● **RECORDED DATA**

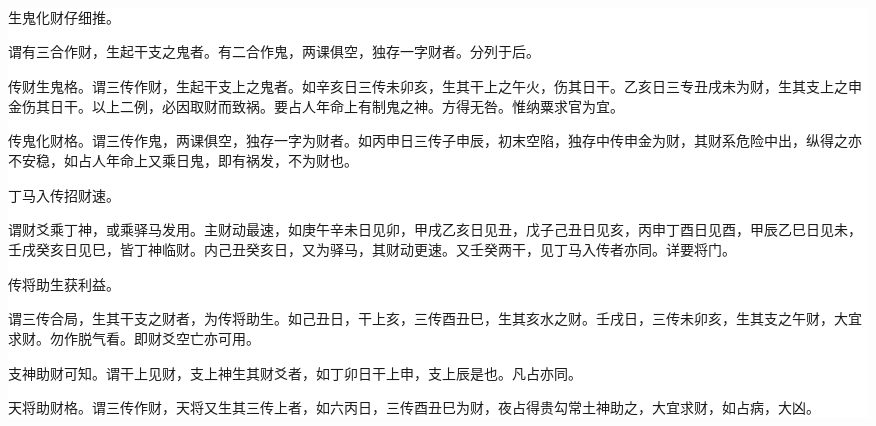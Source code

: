 生鬼化财仔细推。

谓有三合作财，生起干支之鬼者。有二合作鬼，两课俱空，独存一字财者。分列于后。

传财生鬼格。谓三传作财，生起干支上之鬼者。如辛亥日三传未卯亥，生其干上之午火，伤其日干。乙亥日三专丑戌未为财，生其支上之申金伤其日干。以上二例，必因取财而致祸。要占人年命上有制鬼之神。方得无咎。惟纳粟求官为宜。

传鬼化财格。谓三传作鬼，两课俱空，独存一字为财者。如丙申日三传子申辰，初末空陷，独存中传申金为财，其财系危险中出，纵得之亦不安稳，如占人年命上又乘日鬼，即有祸发，不为财也。

丁马入传招财速。

谓财爻乘丁神，或乘驿马发用。主财动最速，如庚午辛未日见卯，甲戌乙亥日见丑，戊子己丑日见亥，丙申丁酉日见酉，甲辰乙巳日见未，壬戌癸亥日见巳，皆丁神临财。内己丑癸亥日，又为驿马，其财动更速。又壬癸两干，见丁马入传者亦同。详要将门。

传将助生获利益。

谓三传合局，生其干支之财者，为传将助生。如己丑日，干上亥，三传酉丑巳，生其亥水之财。壬戌日，三传未卯亥，生其支之午财，大宜求财。勿作脱气看。即财爻空亡亦可用。

支神助财可知。谓干上见财，支上神生其财爻者，如丁卯日干上申，支上辰是也。凡占亦同。

天将助财格。谓三传作财，天将又生其三传上者，如六丙日，三传酉丑巳为财，夜占得贵勾常土神助之，大宜求财，如占病，大凶。
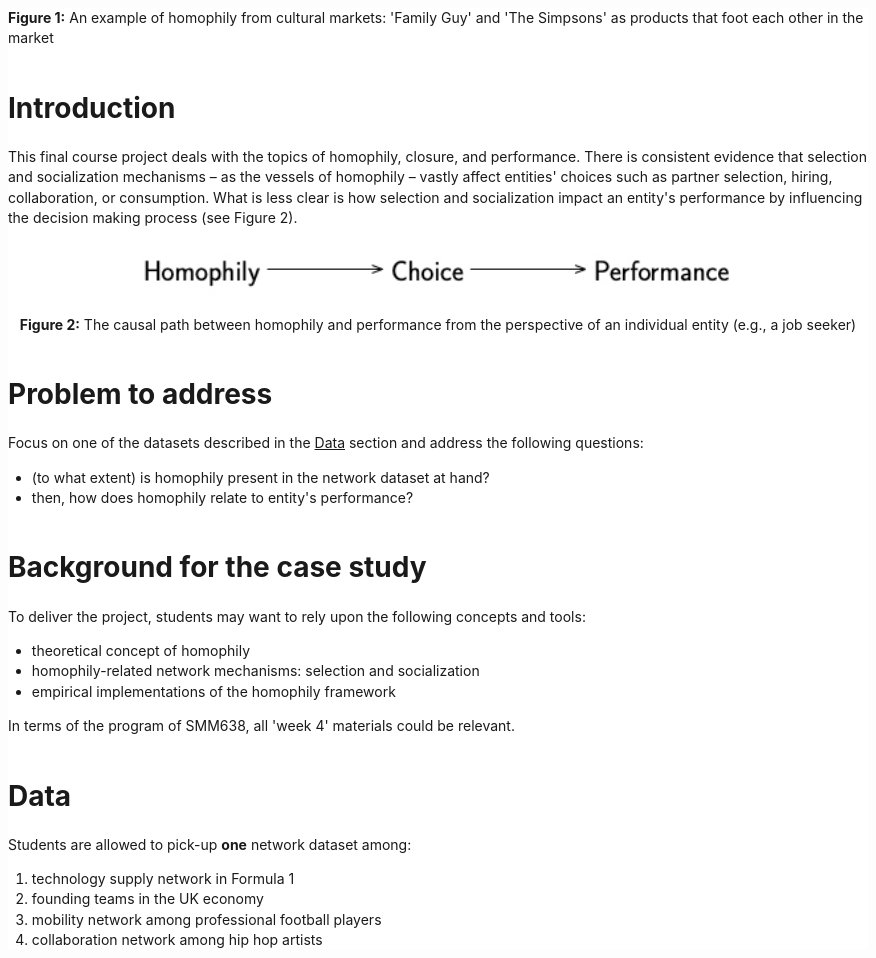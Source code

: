 <b> Figure 1:</b>
An example of homophily from cultural markets: 'Family Guy' and 'The Simpsons' as products that foot each other in the market
</center>

# Introduction

This final course project deals with the topics of homophily, closure, and
performance. There is consistent evidence that selection and socialization
mechanisms – as the vessels of homophily – vastly affect entities' choices
such as partner selection, hiring, collaboration, or consumption. What is less
clear is how selection and socialization impact an entity's performance by
influencing the decision making process (see Figure 2).

<center>
<img src='images/homophily_performance.jpg' width=600px/>

<b> Figure 2:</b>
The causal path between homophily and performance from the perspective of an
 individual entity (e.g., a job seeker)
</center>

# Problem to address

Focus on one of the datasets described in the [Data](#data) section and
address the following questions:

- (to what extent) is homophily present in the network dataset at hand?
- then, how does homophily relate to entity's performance?

# Background for the case study

To deliver the project, students may want to rely upon the following concepts
and tools:

- theoretical concept of homophily
- homophily-related network mechanisms: selection and socialization
- empirical implementations of the homophily framework

In terms of the program of SMM638, all 'week 4' materials could be relevant.

# Data

Students are allowed to pick-up __one__ network dataset among:

1. technology supply network in Formula 1
2. founding teams in the UK economy
3. mobility network among professional football players
4. collaboration network among hip hop artists
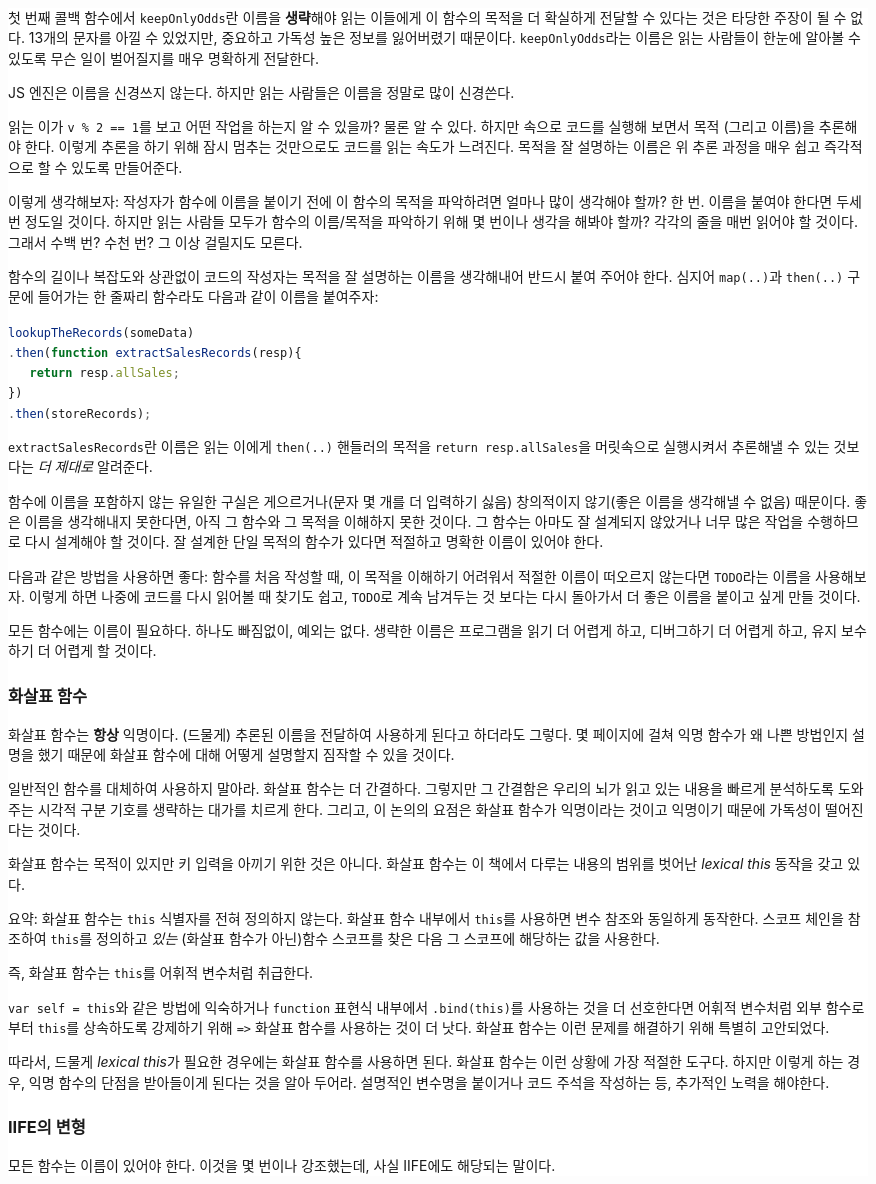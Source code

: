 첫 번째 콜백 함수에서 `keepOnlyOdds`란 이름을 **생략**해야 읽는 이들에게 이 함수의 목적을 더 확실하게 전달할 수 있다는 것은 타당한 주장이 될 수 없다. 13개의 문자를 아낄 수 있었지만, 중요하고 가독성 높은 정보를 잃어버렸기 때문이다. `keepOnlyOdds`라는 이름은 읽는 사람들이 한눈에 알아볼 수 있도록 무슨 일이 벌어질지를 매우 명확하게 전달한다.

JS 엔진은 이름을 신경쓰지 않는다. 하지만 읽는 사람들은 이름을 정말로 많이 신경쓴다.

읽는 이가 `v % 2 == 1`를 보고 어떤 작업을 하는지 알 수 있을까? 물론 알 수 있다. 하지만 속으로 코드를 실행해 보면서 목적 (그리고 이름)을 추론해야 한다. 이렇게 추론을 하기 위해 잠시 멈추는 것만으로도 코드를 읽는 속도가 느려진다. 목적을 잘 설명하는 이름은 위 추론 과정을 매우 쉽고 즉각적으로 할 수 있도록 만들어준다.

이렇게 생각해보자: 작성자가 함수에 이름을 붙이기 전에 이 함수의 목적을 파악하려면 얼마나 많이 생각해야 할까? 한 번. 이름을 붙여야 한다면 두세 번 정도일 것이다. 하지만 읽는 사람들 모두가 함수의 이름/목적을 파악하기 위해 몇 번이나 생각을 해봐야 할까? 각각의 줄을 매번 읽어야 할 것이다. 그래서 수백 번? 수천 번? 그 이상 걸릴지도 모른다.

함수의 길이나 복잡도와 상관없이 코드의 작성자는 목적을 잘 설명하는 이름을 생각해내어 반드시 붙여 주어야 한다. 심지어 `map(..)`과 `then(..)` 구문에 들어가는 한 줄짜리 함수라도 다음과 같이 이름을 붙여주자:

```js
lookupTheRecords(someData)
.then(function extractSalesRecords(resp){
   return resp.allSales;
})
.then(storeRecords);
```

`extractSalesRecords`란 이름은 읽는 이에게 `then(..)` 핸들러의 목적을 `return resp.allSales`을 머릿속으로 실행시켜서 추론해낼 수 있는 것보다는 *더 제대로* 알려준다.

함수에 이름을 포함하지 않는 유일한 구실은 게으르거나(문자 몇 개를 더 입력하기 싫음) 창의적이지 않기(좋은 이름을 생각해낼 수 없음) 때문이다. 좋은 이름을 생각해내지 못한다면, 아직 그 함수와 그 목적을 이해하지 못한 것이다. 그 함수는 아마도 잘 설계되지 않았거나 너무 많은 작업을 수행하므로 다시 설계해야 할 것이다. 잘 설계한 단일 목적의 함수가 있다면 적절하고 명확한 이름이 있어야 한다.

다음과 같은 방법을 사용하면 좋다: 함수를 처음 작성할 때, 이 목적을 이해하기 어려워서 적절한 이름이 떠오르지 않는다면 `TODO`라는 이름을 사용해보자. 이렇게 하면 나중에 코드를 다시 읽어볼 때 찾기도 쉽고, `TODO`로 계속 남겨두는 것 보다는 다시 돌아가서 더 좋은 이름을 붙이고 싶게 만들 것이다.

모든 함수에는 이름이 필요하다. 하나도 빠짐없이, 예외는 없다. 생략한 이름은 프로그램을 읽기 더 어렵게 하고, 디버그하기 더 어렵게 하고, 유지 보수하기 더 어렵게 할 것이다.

### 화살표 함수

화살표 함수는 **항상** 익명이다. (드물게) 추론된 이름을 전달하여 사용하게 된다고 하더라도 그렇다. 몇 페이지에 걸쳐 익명 함수가 왜 나쁜 방법인지 설명을 했기 때문에 화살표 함수에 대해 어떻게 설명할지 짐작할 수 있을 것이다.

일반적인 함수를 대체하여 사용하지 말아라. 화살표 함수는 더 간결하다. 그렇지만 그 간결함은 우리의 뇌가 읽고 있는 내용을 빠르게 분석하도록 도와주는 시각적 구분 기호를 생략하는 대가를 치르게 한다. 그리고, 이 논의의 요점은 화살표 함수가 익명이라는 것이고 익명이기 때문에 가독성이 떨어진다는 것이다.

화살표 함수는 목적이 있지만 키 입력을 아끼기 위한 것은 아니다. 화살표 함수는 이 책에서 다루는 내용의 범위를 벗어난 *lexical this* 동작을 갖고 있다.

요약: 화살표 함수는 `this` 식별자를 전혀 정의하지 않는다. 화살표 함수 내부에서 `this`를 사용하면 변수 참조와 동일하게 동작한다. 스코프 체인을 참조하여 `this`를 정의하고 *있는* (화살표 함수가 아닌)함수 스코프를 찾은 다음 그 스코프에 해당하는 값을 사용한다.

즉, 화살표 함수는 `this`를 어휘적 변수처럼 취급한다.

`var self = this`와 같은 방법에 익숙하거나 `function` 표현식 내부에서 `.bind(this)`를 사용하는 것을 더 선호한다면 어휘적 변수처럼 외부 함수로부터 `this`를 상속하도록 강제하기 위해 `=>` 화살표 함수를 사용하는 것이 더 낫다. 화살표 함수는 이런 문제를 해결하기 위해 특별히 고안되었다.

따라서, 드물게 *lexical this*가 필요한 경우에는 화살표 함수를 사용하면 된다. 화살표 함수는 이런 상황에 가장 적절한 도구다. 하지만 이렇게 하는 경우, 익명 함수의 단점을 받아들이게 된다는 것을 알아 두어라. 설명적인 변수명을 붙이거나 코드 주석을 작성하는 등, 추가적인 노력을 해야한다.

### IIFE의 변형

모든 함수는 이름이 있어야 한다. 이것을 몇 번이나 강조했는데, 사실 IIFE에도 해당되는 말이다.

● **YOUR TASK**
Find the string "from" in the entries above. Copy each line where it occurs.

● **SOLUTION FOR THIS TASK**
An example of homophily from cultural markets: 'Family Guy' and 'The Simpsons' as products that foot each other in the market
The causal path between homophily and performance from the perspective of an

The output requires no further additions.